MOSCOW, September 13 (RIA Novosti) – Russian President Vladimir Putin praised Syria’s decision to join an anti-chemical weapons convention Friday and said it was a “serious step” toward solving the ongoing Syrian crisis as he attended the opening day of a summit with regional leaders in Kyrgyzstan.
“We should welcome the decision of the Syrian leadership.
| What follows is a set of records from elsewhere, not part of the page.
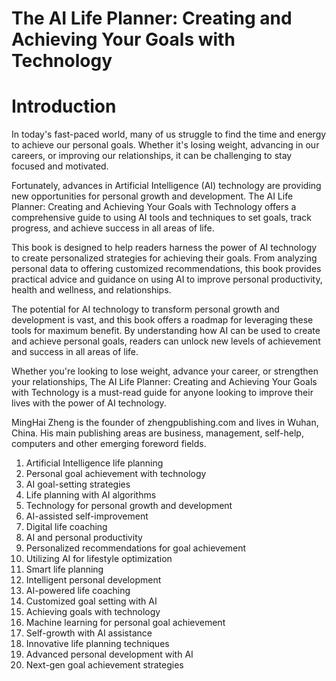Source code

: # The AI Life Planner: Creating and Achieving Your Goals with Technology

# Introduction

In today's fast-paced world, many of us struggle to find the time and energy to achieve our personal goals. Whether it's losing weight, advancing in our careers, or improving our relationships, it can be challenging to stay focused and motivated.

Fortunately, advances in Artificial Intelligence (AI) technology are providing new opportunities for personal growth and development. The AI Life Planner: Creating and Achieving Your Goals with Technology offers a comprehensive guide to using AI tools and techniques to set goals, track progress, and achieve success in all areas of life.

This book is designed to help readers harness the power of AI technology to create personalized strategies for achieving their goals. From analyzing personal data to offering customized recommendations, this book provides practical advice and guidance on using AI to improve personal productivity, health and wellness, and relationships.

The potential for AI technology to transform personal growth and development is vast, and this book offers a roadmap for leveraging these tools for maximum benefit. By understanding how AI can be used to create and achieve personal goals, readers can unlock new levels of achievement and success in all areas of life.

Whether you're looking to lose weight, advance your career, or strengthen your relationships, The AI Life Planner: Creating and Achieving Your Goals with Technology is a must-read guide for anyone looking to improve their lives with the power of AI technology.

MingHai Zheng is the founder of zhengpublishing.com and lives in Wuhan, China. His main publishing areas are business, management, self-help, computers and other emerging foreword fields.



1. Artificial Intelligence life planning
2. Personal goal achievement with technology
3. AI goal-setting strategies
4. Life planning with AI algorithms
5. Technology for personal growth and development
6. AI-assisted self-improvement
7. Digital life coaching
8. AI and personal productivity
9. Personalized recommendations for goal achievement
10. Utilizing AI for lifestyle optimization
11. Smart life planning
12. Intelligent personal development
13. AI-powered life coaching
14. Customized goal setting with AI
15. Achieving goals with technology
16. Machine learning for personal goal achievement
17. Self-growth with AI assistance
18. Innovative life planning techniques
19. Advanced personal development with AI
20. Next-gen goal achievement strategies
I would like to express the hope that it will be a very serious step on the road to settlement of the Syrian crisis,” Putin told the Shanghai Cooperation Organization summit in the Kyrgyzstani capital of Bishkek.
The Syrian ambassador to the United Nations said Thursday that Damascus had officially joined the 1997 Chemical Weapons Convention, which commits members to destroying their stockpiles, a diplomatic move proposed by Russia earlier this week to help avoid US military strikes on Syria.
The Russian and US foreign ministers are currently taking part in a series of bilateral meetings in Geneva to discuss Syria and how chemical weapons could be secured in the country ravaged by civil war.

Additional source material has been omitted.